I understand the impulse. When the operating system stops working, it makes sense to look outside the machine. The problem is that the looking becomes the thing. The seeking becomes its own identity. I've met people on their fourth ayahuasca ceremony, their third silent retreat, their second $15,000 coaching intensive. Still seeking. Still certain the next one will land.

What none of them tried was staying still long enough to notice what was already happening.

Harvard psychologists tracked 2,250 people via iPhones, pinging them at random to ask: What are you doing? What are you thinking about? The data: we spend 47% of our waking hours thinking about something other than what's in front of us. Nearly half. And that wandering mind correlates with an unhappy mind.

The activity itself accounts for less than 5% of happiness in any given moment. Whether the mind is present or elsewhere accounts for more than double that. Presence isn't a wellness trend. It's the variable.

This is the part that's hard to sell at an offsite. Not a new framework. Not a different strategy. The thing every leader already has access to and almost nobody uses. Attention. Plain, unglamorous, available-right-now attention.

I spent years looking for the sophisticated version. Read the books. Did the programs. Tried to think my way into a new way of seeing. The mind loves that project. It wants a system, an approach, something it can optimize. But attention isn't a cognitive event.

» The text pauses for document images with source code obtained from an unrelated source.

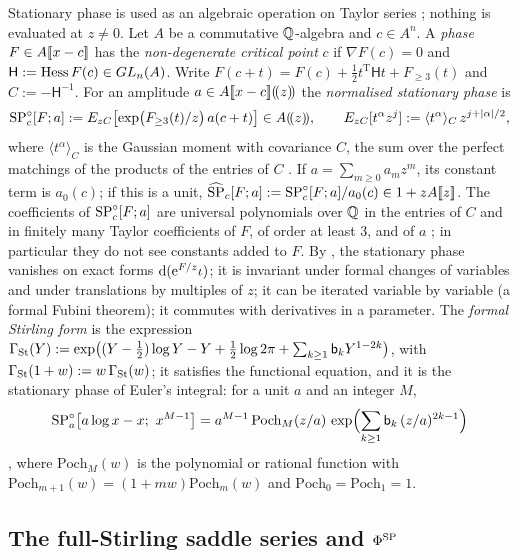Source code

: Stationary phase is used as an algebraic operation on Taylor series ; nothing is evaluated at $z\neq0$. Let $A$ be a commutative $\mathbb{Q}$-algebra and $c\in A^n$. A \emph{phase} $F\in A[\![ x-c ]\!]$ has the \emph{non-degenerate critical point} $c$ if $\nabla F(c)=0$ and $\mathsf H:=\operatorname{Hess} F(c)\in GL_n(A)$. Write $F(c+t)=F(c)+\frac12t^{\mathrm T}\mathsf Ht+F_{\geq3}(t)$ and $C:=-\mathsf H^{-1}$. For an amplitude $a\in A[\![ x-c ]\!](\!(z)\!)$ the \emph{normalised stationary phase} is
\[
\mathrm{SP}^{\circ}_c[F;a]:=E_{zC}\bigl[\exp\bigl(F_{\geq3}(t)/z\bigr)\,a(c+t)\bigr]\in A(\!(z)\!),\qquad E_{zC}[t^\alpha z^j]:=\langle t^\alpha\rangle_C\,z^{j+|\alpha|/2},
\]
where $\langle t^\alpha\rangle_C$ is the Gaussian moment with covariance $C$, the sum over the perfect matchings of the products of the entries of $C$ . If $a=\sum_{m\geq0}a_mz^m$, its constant term is $a_0(c)$; if this is a unit, $\widehat{\mathrm{SP}}_c[F;a]:=\mathrm{SP}^{\circ}_c[F;a]/a_0(c)\in1+zA[\![ z ]\!]$.  The coefficients of $\mathrm{SP}^{\circ}_c[F;a]$ are universal polynomials over $\mathbb{Q}$ in the entries of $C$ and in finitely many Taylor coefficients of $F$, of order at least $3$, and of $a$ ; in particular they do not see constants added to $F$. By , the stationary phase vanishes on exact forms $\mathrm{d}(\mathrm{e}^{F/z}\iota)$; it is invariant under formal changes of variables and under translations by multiples of $z$; it can be iterated variable by variable (a formal Fubini theorem); it commutes with derivatives in a parameter. The \emph{formal Stirling form} is the expression $\Gamma_{\mathrm{St}}(Y):=\exp\bigl((Y-\frac12)\log Y-Y+\frac12\log2\pi+\sum_{k\geq1}\mathsf{b}_kY^{1-2k}\bigr)$, with $\Gamma_{\mathrm{St}}(1+w):=w\,\Gamma_{\mathrm{St}}(w)$; it satisfies the functional equation, and it is the stationary phase of Euler's integral: for a unit $a$ and an integer $M$,
\[
\SPn_a\bigl[a\log x-x;\ x^{M-1}\bigr]=a^{M-1}\,\mathrm{Poch}_M(z/a)\,\exp\Bigl(\sum_{k\geq1}\bk_k\,(z/a)^{2k-1}\Bigr)
\]
, where $\mathrm{Poch}_M(w)$ is the polynomial or rational function with $\mathrm{Poch}_{m+1}(w)=(1+mw)\mathrm{Poch}_m(w)$ and $\mathrm{Poch}_0=\mathrm{Poch}_1=1$.

\subsection{The full-Stirling saddle series and \texorpdfstring{$\Phi^{\mathrm{SP}}$}{the full-Stirling WKB function}}
\label{sec:con-form}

Neuroscientists call it the default mode network. The brain regions that fire when you're thinking about yourself, replaying the past, rehearsing the future. Your internal PR department, working overtime. A meta-analysis of fMRI studies found this network consistently quiets during focused attention. The self-referential chatter decreases. What shows up isn't emptiness. It's receptivity. The signal was always there. You just couldn't receive it while you were busy narrating.

This is what the ceremonies are actually doing, by the way. They're interrupting the narration. The jungle setting, the ritual, the disorientation, all of it conspires to break the loop of self-referential thinking long enough for something else to come through. It works. For about 72 hours. Then the narration starts again, because the context hasn't changed.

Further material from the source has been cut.